▶ [TASK DIRECTIONS]:
Copy each line of the entries beneath that contains the word "based".

Plain-text document sources
◆ ◆ ◆ ◆ ◆ ◆ ◆

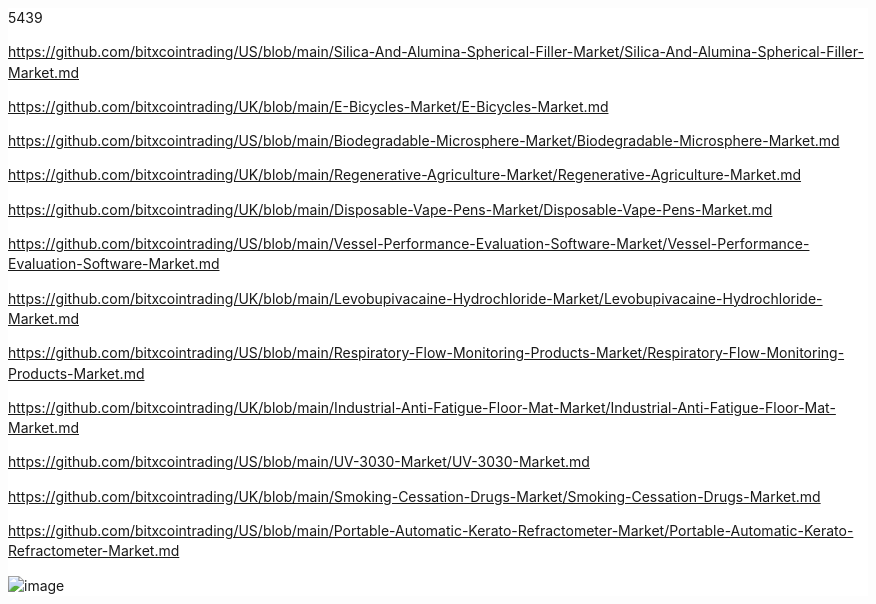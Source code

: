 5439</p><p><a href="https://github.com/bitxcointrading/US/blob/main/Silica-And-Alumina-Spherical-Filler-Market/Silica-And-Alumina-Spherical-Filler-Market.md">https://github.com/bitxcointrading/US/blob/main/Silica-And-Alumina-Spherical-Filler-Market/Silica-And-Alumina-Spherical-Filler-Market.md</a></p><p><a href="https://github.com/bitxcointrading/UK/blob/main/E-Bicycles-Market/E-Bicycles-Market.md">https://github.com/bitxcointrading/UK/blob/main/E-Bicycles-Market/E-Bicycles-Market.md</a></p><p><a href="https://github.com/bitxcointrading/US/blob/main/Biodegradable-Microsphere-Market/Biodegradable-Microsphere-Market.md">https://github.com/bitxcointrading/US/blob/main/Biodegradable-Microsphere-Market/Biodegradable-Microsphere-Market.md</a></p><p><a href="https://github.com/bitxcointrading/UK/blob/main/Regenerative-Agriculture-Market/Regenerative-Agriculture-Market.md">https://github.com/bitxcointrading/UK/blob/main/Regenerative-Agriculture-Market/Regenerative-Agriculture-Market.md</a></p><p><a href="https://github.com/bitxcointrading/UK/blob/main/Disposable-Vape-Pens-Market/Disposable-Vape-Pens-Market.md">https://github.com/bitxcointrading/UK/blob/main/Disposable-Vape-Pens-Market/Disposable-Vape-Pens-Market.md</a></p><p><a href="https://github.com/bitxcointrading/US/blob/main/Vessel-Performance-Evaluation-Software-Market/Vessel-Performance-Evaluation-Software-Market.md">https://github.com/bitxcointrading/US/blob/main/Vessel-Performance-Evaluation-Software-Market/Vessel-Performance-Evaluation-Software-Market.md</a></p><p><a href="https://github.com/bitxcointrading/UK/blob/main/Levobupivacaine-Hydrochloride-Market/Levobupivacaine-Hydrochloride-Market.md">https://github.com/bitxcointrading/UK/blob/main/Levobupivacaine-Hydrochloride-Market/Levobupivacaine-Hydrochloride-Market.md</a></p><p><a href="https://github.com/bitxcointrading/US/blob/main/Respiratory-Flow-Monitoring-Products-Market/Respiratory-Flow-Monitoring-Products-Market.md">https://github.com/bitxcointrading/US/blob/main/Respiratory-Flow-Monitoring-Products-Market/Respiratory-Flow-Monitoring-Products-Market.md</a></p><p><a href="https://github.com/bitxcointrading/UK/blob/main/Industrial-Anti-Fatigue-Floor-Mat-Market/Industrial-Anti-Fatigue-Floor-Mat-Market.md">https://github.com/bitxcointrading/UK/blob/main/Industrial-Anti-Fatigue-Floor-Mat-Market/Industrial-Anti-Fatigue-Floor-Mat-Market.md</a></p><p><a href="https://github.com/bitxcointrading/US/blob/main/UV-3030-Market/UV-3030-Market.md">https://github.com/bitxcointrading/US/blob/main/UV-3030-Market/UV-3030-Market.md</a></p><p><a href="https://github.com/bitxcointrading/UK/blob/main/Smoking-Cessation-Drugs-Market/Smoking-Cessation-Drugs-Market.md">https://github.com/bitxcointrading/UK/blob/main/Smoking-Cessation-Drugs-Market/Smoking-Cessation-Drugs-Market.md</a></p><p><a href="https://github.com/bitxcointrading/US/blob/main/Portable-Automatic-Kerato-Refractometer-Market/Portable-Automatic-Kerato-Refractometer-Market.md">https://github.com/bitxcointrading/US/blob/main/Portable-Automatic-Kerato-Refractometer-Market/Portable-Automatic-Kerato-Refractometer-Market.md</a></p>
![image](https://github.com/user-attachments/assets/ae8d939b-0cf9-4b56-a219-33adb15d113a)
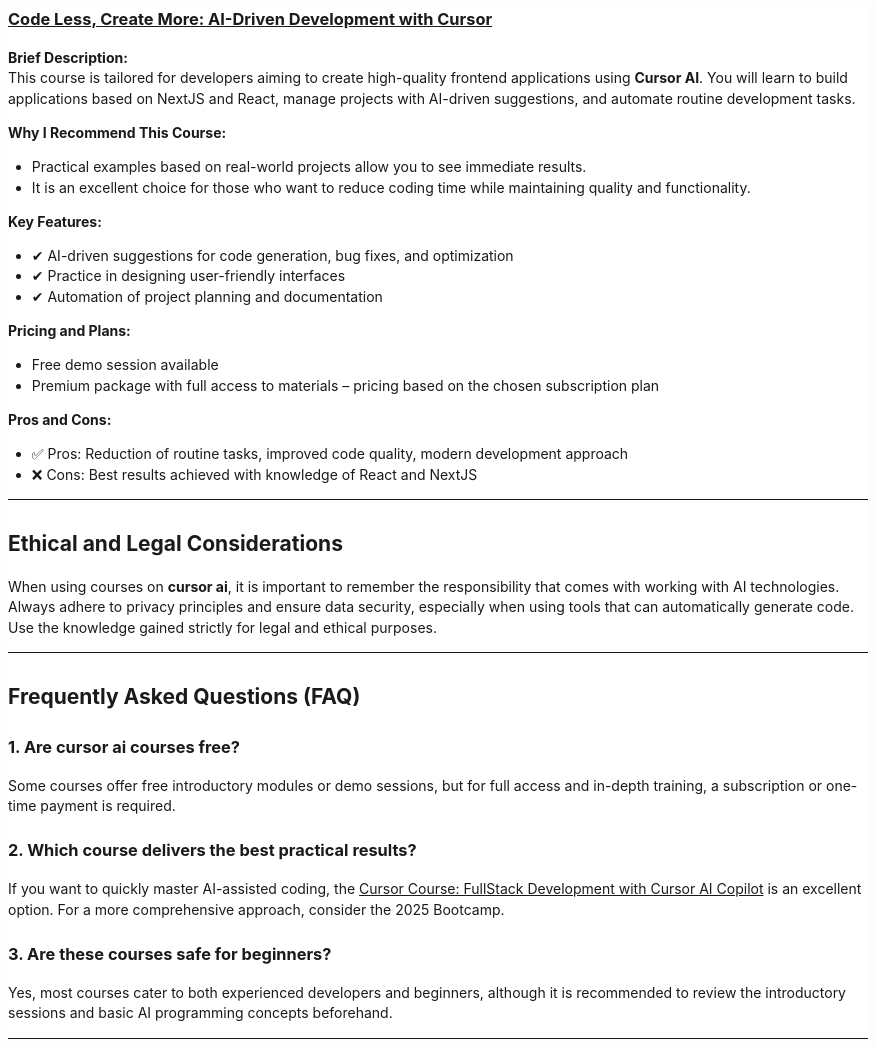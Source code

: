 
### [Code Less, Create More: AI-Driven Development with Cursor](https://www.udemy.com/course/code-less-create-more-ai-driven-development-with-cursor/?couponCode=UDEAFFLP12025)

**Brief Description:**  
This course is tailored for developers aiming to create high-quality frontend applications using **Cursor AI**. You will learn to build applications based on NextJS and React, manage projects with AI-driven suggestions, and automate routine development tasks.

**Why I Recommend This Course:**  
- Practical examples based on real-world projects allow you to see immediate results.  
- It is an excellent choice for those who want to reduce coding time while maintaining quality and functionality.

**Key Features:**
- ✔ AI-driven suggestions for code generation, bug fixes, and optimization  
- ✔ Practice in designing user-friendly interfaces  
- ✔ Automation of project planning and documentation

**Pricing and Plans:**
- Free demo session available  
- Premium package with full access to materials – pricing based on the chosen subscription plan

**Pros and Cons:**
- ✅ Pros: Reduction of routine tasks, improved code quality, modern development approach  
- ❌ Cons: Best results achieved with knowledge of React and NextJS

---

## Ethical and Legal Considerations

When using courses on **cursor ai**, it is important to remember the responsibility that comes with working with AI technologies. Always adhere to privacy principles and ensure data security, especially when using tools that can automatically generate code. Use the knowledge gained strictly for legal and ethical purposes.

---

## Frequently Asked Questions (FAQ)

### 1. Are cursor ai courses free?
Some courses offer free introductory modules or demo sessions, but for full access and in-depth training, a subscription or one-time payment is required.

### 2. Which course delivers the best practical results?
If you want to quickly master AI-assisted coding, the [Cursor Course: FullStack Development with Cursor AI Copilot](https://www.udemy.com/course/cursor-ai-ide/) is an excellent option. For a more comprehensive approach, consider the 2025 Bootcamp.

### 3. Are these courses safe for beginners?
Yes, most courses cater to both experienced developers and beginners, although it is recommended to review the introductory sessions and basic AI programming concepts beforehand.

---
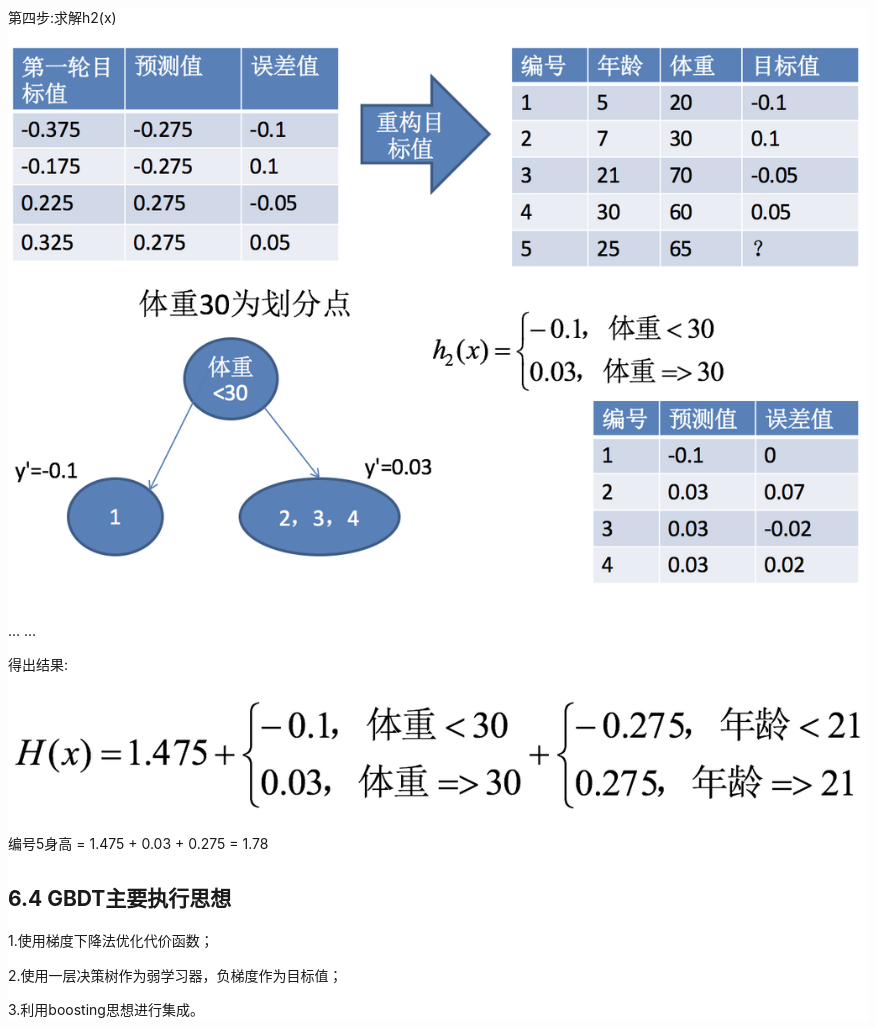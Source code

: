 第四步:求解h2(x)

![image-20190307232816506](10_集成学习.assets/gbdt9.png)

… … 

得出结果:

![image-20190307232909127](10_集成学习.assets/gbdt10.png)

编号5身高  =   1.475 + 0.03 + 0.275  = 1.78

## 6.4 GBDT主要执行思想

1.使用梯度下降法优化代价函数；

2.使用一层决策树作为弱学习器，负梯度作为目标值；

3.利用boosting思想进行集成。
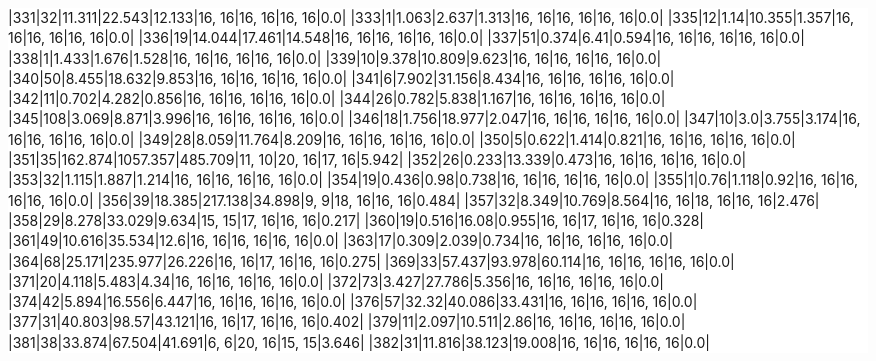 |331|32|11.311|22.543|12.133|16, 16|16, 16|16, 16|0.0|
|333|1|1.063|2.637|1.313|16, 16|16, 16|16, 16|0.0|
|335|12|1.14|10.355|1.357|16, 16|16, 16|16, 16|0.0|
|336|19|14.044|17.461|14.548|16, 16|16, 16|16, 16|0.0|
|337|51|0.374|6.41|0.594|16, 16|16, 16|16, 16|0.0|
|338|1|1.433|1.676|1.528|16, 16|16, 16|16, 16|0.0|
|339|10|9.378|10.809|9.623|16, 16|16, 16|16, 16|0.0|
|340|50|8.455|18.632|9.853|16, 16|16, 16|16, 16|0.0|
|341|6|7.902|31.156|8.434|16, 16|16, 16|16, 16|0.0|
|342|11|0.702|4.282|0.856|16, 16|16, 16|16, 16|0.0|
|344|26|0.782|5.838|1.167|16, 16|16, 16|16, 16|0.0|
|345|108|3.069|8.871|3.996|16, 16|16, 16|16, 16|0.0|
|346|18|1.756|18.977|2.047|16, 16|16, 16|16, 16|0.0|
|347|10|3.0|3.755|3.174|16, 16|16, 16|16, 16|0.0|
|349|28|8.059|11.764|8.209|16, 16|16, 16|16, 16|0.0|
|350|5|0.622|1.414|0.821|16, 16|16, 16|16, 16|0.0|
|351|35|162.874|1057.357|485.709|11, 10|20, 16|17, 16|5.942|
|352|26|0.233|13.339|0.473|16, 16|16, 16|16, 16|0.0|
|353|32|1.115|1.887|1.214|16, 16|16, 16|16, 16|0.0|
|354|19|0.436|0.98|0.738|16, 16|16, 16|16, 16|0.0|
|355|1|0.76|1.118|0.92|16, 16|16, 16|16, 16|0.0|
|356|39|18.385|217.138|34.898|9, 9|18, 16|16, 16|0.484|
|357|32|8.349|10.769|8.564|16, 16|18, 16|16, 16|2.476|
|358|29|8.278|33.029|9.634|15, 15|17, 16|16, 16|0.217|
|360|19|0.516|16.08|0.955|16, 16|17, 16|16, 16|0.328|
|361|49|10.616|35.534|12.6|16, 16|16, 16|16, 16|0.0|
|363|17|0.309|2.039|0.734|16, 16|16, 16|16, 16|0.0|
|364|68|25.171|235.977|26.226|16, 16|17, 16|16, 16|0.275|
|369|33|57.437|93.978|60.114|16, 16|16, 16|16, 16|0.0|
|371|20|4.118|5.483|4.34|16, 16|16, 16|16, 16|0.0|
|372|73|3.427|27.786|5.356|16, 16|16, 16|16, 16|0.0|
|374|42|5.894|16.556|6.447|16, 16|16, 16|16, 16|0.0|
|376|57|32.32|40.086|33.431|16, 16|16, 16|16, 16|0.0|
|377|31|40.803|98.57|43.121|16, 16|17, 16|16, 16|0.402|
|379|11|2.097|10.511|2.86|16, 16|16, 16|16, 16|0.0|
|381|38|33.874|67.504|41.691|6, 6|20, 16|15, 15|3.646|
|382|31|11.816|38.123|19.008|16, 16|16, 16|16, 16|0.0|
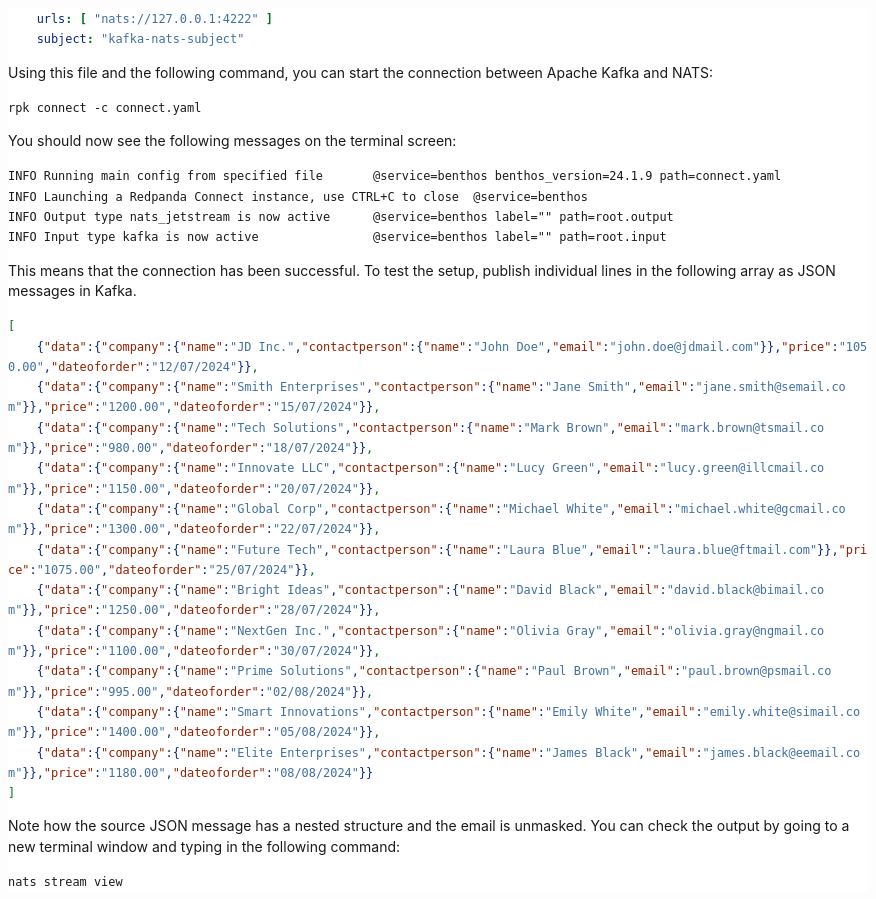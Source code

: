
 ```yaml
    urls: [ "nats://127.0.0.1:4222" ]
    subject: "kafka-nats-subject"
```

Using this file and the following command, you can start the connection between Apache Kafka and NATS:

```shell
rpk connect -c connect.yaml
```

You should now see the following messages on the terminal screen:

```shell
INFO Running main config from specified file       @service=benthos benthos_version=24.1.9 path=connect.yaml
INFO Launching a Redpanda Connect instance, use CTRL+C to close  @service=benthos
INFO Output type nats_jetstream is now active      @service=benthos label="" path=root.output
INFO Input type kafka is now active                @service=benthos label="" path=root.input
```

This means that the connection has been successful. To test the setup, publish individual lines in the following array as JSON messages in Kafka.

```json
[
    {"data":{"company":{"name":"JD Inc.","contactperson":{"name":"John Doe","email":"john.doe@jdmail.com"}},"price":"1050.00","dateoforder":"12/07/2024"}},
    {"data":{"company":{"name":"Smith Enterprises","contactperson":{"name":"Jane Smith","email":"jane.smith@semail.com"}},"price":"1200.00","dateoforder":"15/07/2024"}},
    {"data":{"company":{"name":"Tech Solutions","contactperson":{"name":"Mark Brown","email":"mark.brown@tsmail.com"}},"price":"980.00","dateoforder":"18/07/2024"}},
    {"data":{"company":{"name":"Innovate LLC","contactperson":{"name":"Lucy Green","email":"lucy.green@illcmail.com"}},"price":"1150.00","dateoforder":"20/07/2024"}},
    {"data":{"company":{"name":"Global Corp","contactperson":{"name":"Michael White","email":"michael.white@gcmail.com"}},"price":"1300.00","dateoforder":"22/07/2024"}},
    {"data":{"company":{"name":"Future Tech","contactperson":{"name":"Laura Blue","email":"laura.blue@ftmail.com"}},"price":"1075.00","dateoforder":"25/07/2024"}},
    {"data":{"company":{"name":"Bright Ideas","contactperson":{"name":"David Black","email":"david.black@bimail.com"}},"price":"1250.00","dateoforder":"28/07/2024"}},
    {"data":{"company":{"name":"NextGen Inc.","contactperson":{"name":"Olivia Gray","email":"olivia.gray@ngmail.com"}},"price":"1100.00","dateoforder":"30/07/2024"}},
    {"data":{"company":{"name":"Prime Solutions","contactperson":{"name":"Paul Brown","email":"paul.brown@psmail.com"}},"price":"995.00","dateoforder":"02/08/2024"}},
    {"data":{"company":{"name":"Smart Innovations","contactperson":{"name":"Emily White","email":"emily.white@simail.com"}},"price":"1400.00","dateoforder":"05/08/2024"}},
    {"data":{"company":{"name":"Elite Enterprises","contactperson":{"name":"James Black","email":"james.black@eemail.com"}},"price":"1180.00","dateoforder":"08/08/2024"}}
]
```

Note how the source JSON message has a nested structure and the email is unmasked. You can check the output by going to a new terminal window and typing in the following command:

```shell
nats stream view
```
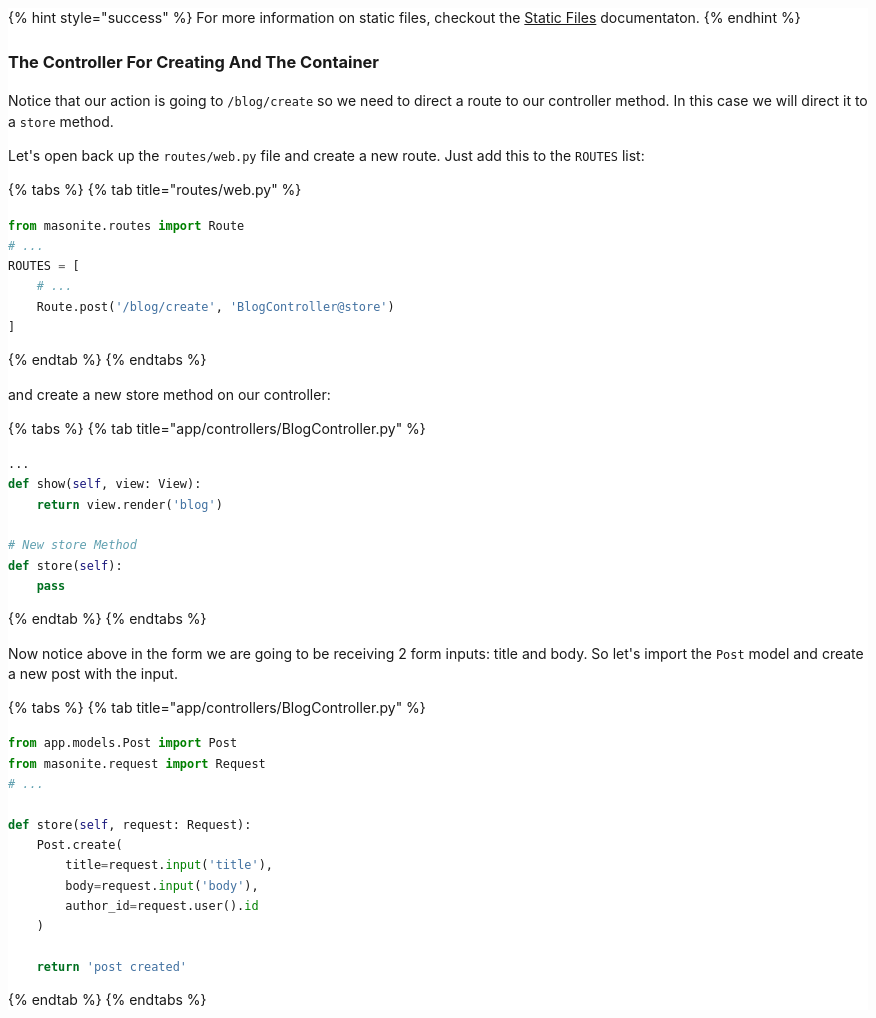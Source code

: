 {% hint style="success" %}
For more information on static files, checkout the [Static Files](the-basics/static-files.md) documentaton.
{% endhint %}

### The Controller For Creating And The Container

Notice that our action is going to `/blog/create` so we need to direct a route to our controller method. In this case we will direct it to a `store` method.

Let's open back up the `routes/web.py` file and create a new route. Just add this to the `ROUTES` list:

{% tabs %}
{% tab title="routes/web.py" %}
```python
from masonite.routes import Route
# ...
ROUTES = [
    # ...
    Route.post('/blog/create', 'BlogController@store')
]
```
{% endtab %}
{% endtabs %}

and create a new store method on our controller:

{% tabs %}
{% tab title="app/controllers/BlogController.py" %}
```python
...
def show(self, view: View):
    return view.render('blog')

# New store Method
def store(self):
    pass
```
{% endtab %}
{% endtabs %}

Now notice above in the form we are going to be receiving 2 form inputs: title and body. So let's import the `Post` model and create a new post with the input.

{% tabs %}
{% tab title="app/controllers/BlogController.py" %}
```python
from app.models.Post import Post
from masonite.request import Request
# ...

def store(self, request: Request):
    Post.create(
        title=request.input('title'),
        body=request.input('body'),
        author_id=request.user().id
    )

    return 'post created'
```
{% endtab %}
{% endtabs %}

◆ ◆ ◆ ◆ ◆ ◆ ◆

▶ [RESPONSE BELOW]:
This course is tailored for developers aiming to create high-quality frontend applications using **Cursor AI**. You will learn to build applications based on NextJS and React, manage projects with AI-driven suggestions, and automate routine development tasks.
- Practical examples based on real-world projects allow you to see immediate results.  
- Premium package with full access to materials – pricing based on the chosen subscription plan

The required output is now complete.